DaKAR III, however, will be dropping in 2019. “The recording never really stopped, but I wasn’t recording to work on a project, I was just recording to keep fit. It’s what players do on an off season. I went to training, I went to gym, I still train. You gotta, to make sure everything is still sharp when you want to get into the project.”
He specifically wanted to have the DaKAR series roll out as a trilogy. “Who knows? When I’m done with the DaKAR things, fuck it I might wanna do a house album. I might wanna do a jazz album. I might learn an instrument here and there. I just feel like [DaKAR III] is the perfect closing.”
“But because I haven’t started working on it as project, I’ve just started working on the artist I’ll be once I make it; what I’ll be, where my headspace is at, what I’m comfortable rapping about, things like that. But to do all of that, I need to just keep rapping.”
On the direction the album will take, he offers “It’s not gonna be like anything else that I’ve done. I’m gonna try to not make it too much like anything else that I’ve done. I mean there’ll always be familiarity on the arts… But then that means I didn’t challenge myself, that means I tried to do what I did and tried to relive moments. I don’t wanna relive anything, I wanna create new things, I wanna speak about new things, I wanna create new stories when I work on the album.”

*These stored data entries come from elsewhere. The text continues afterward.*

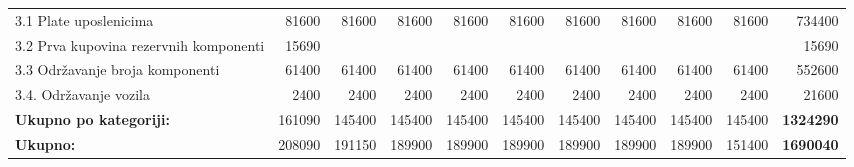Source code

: \documentclass[12pt]{article}
\begin{document}
\begin{landscape}
\begin{table}[htbp]
\begin{tabular}{lrrrrrrrrrr}
    3.1 Plate uposlenicima & 81600 & 81600 & 81600 & 81600 & 81600 & 81600 & 81600 & 81600 & 81600 & 734400 \\
    \multicolumn{1}{p{14.715em}}{3.2 Prva kupovina rezervnih\newline{} komponenti} & 15690 &       &       &       &       &       &       &       &       & 15690 \\
    3.3 Održavanje broja komponenti & 61400 & 61400 & 61400 & 61400 & 61400 & 61400 & 61400 & 61400 & 61400 & 552600 \\
    3.4. Održavanje vozila & 2400  & 2400  & 2400  & 2400  & 2400  & 2400  & 2400  & 2400  & 2400  & 21600 \\
    \midrule
    \textbf{Ukupno po kategoriji:} & 161090 & 145400 & 145400 & 145400 & 145400 & 145400 & 145400 & 145400 & 145400 & \textbf{1324290} \\
    \midrule
    \textbf{Ukupno:} & 208090 & 191150 & 189900 & 189900 & 189900 & 189900 & 189900 & 189900 & 151400 & \textbf{1690040} \\
    \bottomrule
    \end{tabular}%
  \label{tab:addlabel}%
\end{table}%
\end{landscape}
\end{document}
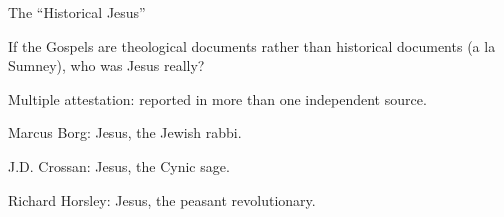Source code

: \documentclass{article}
\begin{document}
    \centerline{The ``Historical Jesus''}

    If the Gospels are theological documents rather than historical documents (a la Sumney), who was Jesus really?

    Multiple attestation: reported in more than one independent source.

    Marcus Borg: Jesus, the Jewish rabbi.

    J.D. Crossan: Jesus, the Cynic sage.

    Richard Horsley: Jesus, the peasant revolutionary.
\end{document}
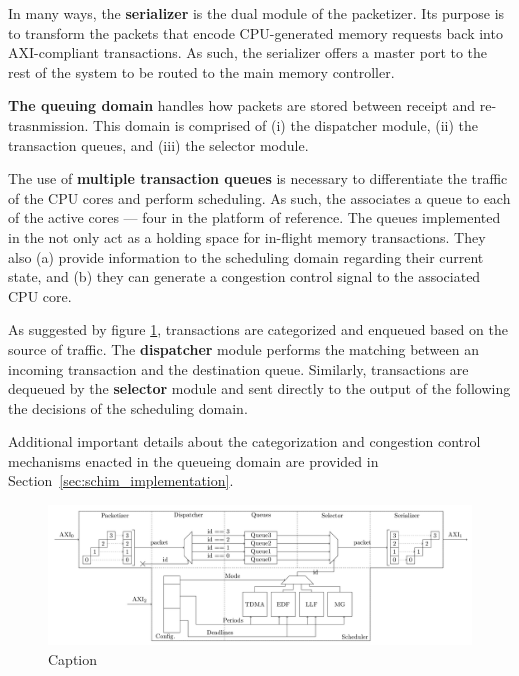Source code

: In many ways, the {\bf serializer} is the dual module of the
packetizer. Its purpose is to transform the packets that encode
CPU-generated memory requests back into AXI-compliant transactions. As
such, the serializer offers a master port to the rest of the system to
be routed to the main memory controller.


\par{\bf The queuing domain} handles how packets are stored between
receipt and re-trasnmission. This domain is comprised of (i) the
dispatcher module, (ii) the transaction queues, and (iii) the selector
module.

The use of {\bf multiple transaction queues} is necessary to
differentiate the traffic of the CPU cores and perform scheduling. As
such, the \schim associates a queue to each of the active cores ---
four in the platform of reference.
The queues implemented in the \schim not only act as a holding space
for in-flight memory transactions.  They also (a) provide information
to the scheduling domain regarding their current state, and (b) they
can generate a congestion control signal to the associated CPU core.

As suggested by figure \ref{fig:MemorEDF_module_schema}, transactions
are categorized and enqueued based on the source of traffic. The {\bf
  dispatcher} module performs the matching between an incoming
transaction and the destination queue. Similarly, transactions are
dequeued by the {\bf selector} module and sent directly to the output
of the \schim following the decisions of the scheduling
domain.

Additional important details about the categorization and congestion
control mechanisms enacted in the queueing domain are provided in
Section~\ref{sec:schim_implementation}.

\begin{figure}
  \centering
  \includegraphics[scale=0.08]{images/MemorEDF_module_schema.png}
  \caption{Caption}
  \label{fig:MemorEDF_module_schema}
\end{figure}

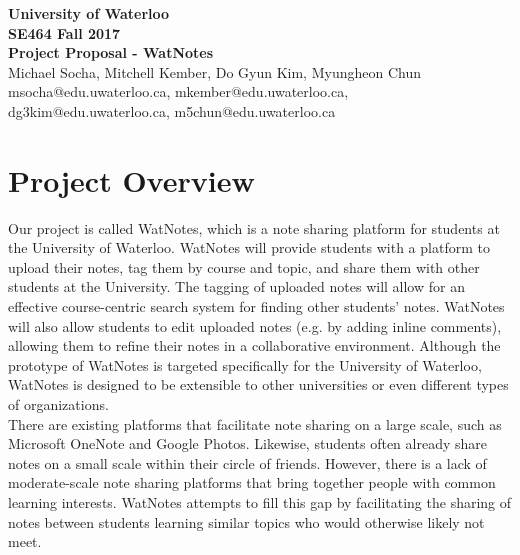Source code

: \documentclass[12pt]{article}
\begin{document}
  \begin{center}
  \vspace*{\fill}
  {\Large\bf University of Waterloo}\\
  \vspace{3mm}
  {\large\bf SE464 Fall 2017}\\
  \vspace{3mm}
  {\Large\bf Project Proposal - WatNotes}\\
  \vspace{5mm}
  Michael Socha, Mitchell Kember, Do Gyun Kim, Myungheon Chun\\
  \vspace{3mm}
  msocha@edu.uwaterloo.ca, mkember@edu.uwaterloo.ca, dg3kim@edu.uwaterloo.ca, m5chun@edu.uwaterloo.ca\\
  \vspace*{\fill}
  \end{center}

  \newpage

  \section{Project Overview}
  Our project is called WatNotes, which is a note sharing platform for students at the University of Waterloo. WatNotes will provide students with a platform to upload their notes, tag them by course and topic, and share them with other students at the University. The tagging of uploaded notes will allow for an effective course-centric search system for finding other students' notes. WatNotes will also allow students to edit uploaded notes (e.g. by adding inline comments), allowing them to refine their notes in a collaborative environment. Although the prototype of WatNotes is targeted specifically for the University of Waterloo, WatNotes is designed to be extensible to other universities or even different types of organizations. \\

  There are existing platforms that facilitate note sharing on a large scale, such as Microsoft OneNote and Google Photos. Likewise, students often already share notes on a small scale within their circle of friends. However, there is a lack of moderate-scale note sharing platforms that bring together people with common learning interests. WatNotes attempts to fill this gap by facilitating the sharing of notes between students learning similar topics who would otherwise likely not meet. \\
\end{document}
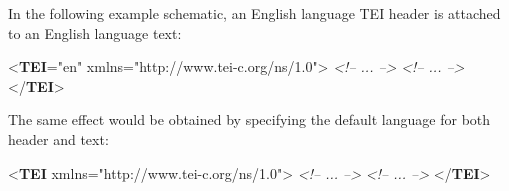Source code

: In the following example schematic, an English language TEI header is attached to an English language text: \par\bgroup{}\exampleFont \begin{shaded}\noindent\mbox{}{<\textbf{TEI}\hspace*{1em}{xml:lang}="{en}" xmlns="http://www.tei-c.org/ns/1.0">}\mbox{}\newline 
{}\mbox{}\newline 
\textit{<!-- ... -->}\mbox{}\newline 
{}\mbox{}\newline 
{}\mbox{}\newline 
\textit{<!-- ... -->}\mbox{}\newline 
{}\mbox{}\newline 
{</\textbf{TEI}>}\end{shaded}\egroup\par \par
The same effect would be obtained by specifying the default language for both header and text: \par\bgroup{}\exampleFont \begin{shaded}\noindent\mbox{}{<\textbf{TEI} xmlns="http://www.tei-c.org/ns/1.0">}\mbox{}\newline 
{}\mbox{}\newline 
\textit{<!-- ... -->}\mbox{}\newline 
{}\mbox{}\newline 
{}\mbox{}\newline 
\textit{<!-- ... -->}\mbox{}\newline 
{}\mbox{}\newline 
{</\textbf{TEI}>}\end{shaded}\egroup\par \par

An introvert at heart, he found it difficult to adapt to the limelight of his chosen career path. He recalls a conversation with Slikour earlier in his career, urging him to show a bit more personality to the public as it will set him apart as an artist. The personification of Rudyard Kipling’s “If you can talk with crowds and keep your virtue, or walk with Kings – nor lose the common touch, […] Yours is the Earth and everything that’s in it” to me, I venture that what sets Kwesta apart as an artist is the ability to be himself no matter the circumstance.
“That’s what made me work harder on the songs rather than try work on my personality because then I woulda changed it to fit whatever was expected of me by the game and I don’t know whether it was a conscious decision or not, because I don’t remember an actual day of this realisation, but I decided I’m fine the way I am. The raps are gonna talk.”
His career required him to navigate varied social settings, particularly the opulence of the Northern suburbs. “You come to Joburg because this is where the companies are set up; this is where the media houses are… You come here, you do the work, but you don’t rap for these people, you don’t rap because of these people. You rap because of those people [back home], so now if you become them then you’ve lost the part of you that represents them.”
With the identity enveloping Kwesta being one of community, he’s become a flag-bearer of sorts for the East Rand. “I don’t want to be a guy that raps about a life I found, I want to be the guy about a life I grew up, that I know like the back of my hand.” What he’s made evident in his determination to live out the truest representation of himself, however, is that home is not a place, it’s a people.